After reading through all these comments, and even though this is probably too late to respond on this topic, I joined this forum so I could give an answer.

1. Just because a song is labeled 'folk song,' doesn't mean it has to be catchy or lively. "Black is the Color of My True Love's Hair" - an American folk song - comes to mind.

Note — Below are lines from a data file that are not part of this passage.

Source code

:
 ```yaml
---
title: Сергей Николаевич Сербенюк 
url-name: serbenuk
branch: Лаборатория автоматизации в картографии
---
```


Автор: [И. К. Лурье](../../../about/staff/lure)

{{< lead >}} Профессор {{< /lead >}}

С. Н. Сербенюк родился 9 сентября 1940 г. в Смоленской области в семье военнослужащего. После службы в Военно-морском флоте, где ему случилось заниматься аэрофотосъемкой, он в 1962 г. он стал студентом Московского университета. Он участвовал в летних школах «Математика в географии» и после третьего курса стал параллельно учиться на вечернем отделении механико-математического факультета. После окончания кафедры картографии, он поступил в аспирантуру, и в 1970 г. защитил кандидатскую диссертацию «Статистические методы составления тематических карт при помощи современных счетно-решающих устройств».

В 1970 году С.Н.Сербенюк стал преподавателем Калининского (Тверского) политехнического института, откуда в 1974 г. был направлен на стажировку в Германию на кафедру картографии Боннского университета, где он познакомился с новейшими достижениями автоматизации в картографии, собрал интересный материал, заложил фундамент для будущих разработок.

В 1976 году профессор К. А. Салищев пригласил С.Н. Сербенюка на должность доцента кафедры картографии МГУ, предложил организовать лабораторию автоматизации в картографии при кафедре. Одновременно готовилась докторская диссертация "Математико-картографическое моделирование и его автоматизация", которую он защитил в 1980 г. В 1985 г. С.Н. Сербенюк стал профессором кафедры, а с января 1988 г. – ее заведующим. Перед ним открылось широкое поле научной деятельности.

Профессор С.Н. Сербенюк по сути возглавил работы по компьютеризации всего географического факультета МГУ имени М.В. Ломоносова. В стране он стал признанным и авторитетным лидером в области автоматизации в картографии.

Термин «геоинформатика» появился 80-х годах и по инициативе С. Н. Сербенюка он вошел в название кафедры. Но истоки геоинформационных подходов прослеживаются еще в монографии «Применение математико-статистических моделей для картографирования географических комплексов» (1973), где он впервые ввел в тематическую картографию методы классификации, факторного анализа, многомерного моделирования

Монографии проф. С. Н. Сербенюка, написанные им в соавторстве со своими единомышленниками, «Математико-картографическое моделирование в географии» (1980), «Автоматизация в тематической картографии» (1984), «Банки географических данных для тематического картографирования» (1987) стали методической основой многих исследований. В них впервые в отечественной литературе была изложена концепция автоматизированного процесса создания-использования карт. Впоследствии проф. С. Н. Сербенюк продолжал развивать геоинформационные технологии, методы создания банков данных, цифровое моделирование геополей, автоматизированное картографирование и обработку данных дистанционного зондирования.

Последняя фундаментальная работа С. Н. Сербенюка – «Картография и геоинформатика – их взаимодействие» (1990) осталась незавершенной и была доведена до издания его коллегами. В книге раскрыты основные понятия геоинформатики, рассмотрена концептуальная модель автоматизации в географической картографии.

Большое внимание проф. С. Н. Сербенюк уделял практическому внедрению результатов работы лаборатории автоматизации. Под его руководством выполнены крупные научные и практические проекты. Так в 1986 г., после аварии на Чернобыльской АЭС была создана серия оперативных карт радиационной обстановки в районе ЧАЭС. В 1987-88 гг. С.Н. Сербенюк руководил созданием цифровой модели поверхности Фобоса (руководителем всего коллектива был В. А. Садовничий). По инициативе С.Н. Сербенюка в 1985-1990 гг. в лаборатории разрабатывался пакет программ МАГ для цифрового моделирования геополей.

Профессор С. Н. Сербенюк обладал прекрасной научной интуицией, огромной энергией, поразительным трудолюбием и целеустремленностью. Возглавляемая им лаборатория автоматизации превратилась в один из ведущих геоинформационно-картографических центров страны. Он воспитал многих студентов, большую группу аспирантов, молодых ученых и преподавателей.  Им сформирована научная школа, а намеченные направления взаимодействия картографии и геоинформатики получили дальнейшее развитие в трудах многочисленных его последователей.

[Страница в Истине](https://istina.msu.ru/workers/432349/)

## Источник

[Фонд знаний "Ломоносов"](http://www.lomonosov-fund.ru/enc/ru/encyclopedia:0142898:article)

Some of the most beautiful music on earth is slow folk music.

2. If you know the lyrics to this Russian folk song, ('Monotonously Rings the Little Bell'), you would understand why it's slow, and why this version is the most popular one in Russia.

_Literal translation:_
"Monotonously the little bell is sounding,
And the way is a little bit dusty,
And over the plain fields
Flows the song of the coachman."

"There is so much longing in this song,
So much emotion in the familiar tune
That in my cool breast
My heart lights with fire.

And I remembered other nights
And the fields and forests of my home,
And to my eyes, which had been dry for a long time,
A tear rose like a spark.

"Monotonously the little bell is sounding,
Softly echoing from afar,
And my coachman fell silent.
And the way before me is long and far."

_Poetic translation, with help from a Russian artist:_
The little bell rings steadily, rhythmically,
And dust along the road swirls 'round behind.
Wistfully o'er the open fields
Wafts the song of my coachman.

There is such tender longing in this song,
So much yearning in this familiar tune,
That in my cold and tired breast
My heart is lit with a passionate fire.

Then I remember other nights,
the fields and forests of my home,
And my eyes, which had been dry so long,
Fill with aching, burning tears.

The little bell rings steadily, rhythmically,
Softly echoing from afar.
My coachman has fallen silent,
And the road before me is still long, still so long.

~As a professional musician, I can assure you this arrangement is neither shallow nor pedantic, and it's certainly not 'over-arranged.' In fact, it's arranged quite simply, leaving the haunting melody to work its own magic. This is one of the most beautiful songs I've ever heard, and believe me, I've heard many "most beautiful songs". I could listen to this for hours!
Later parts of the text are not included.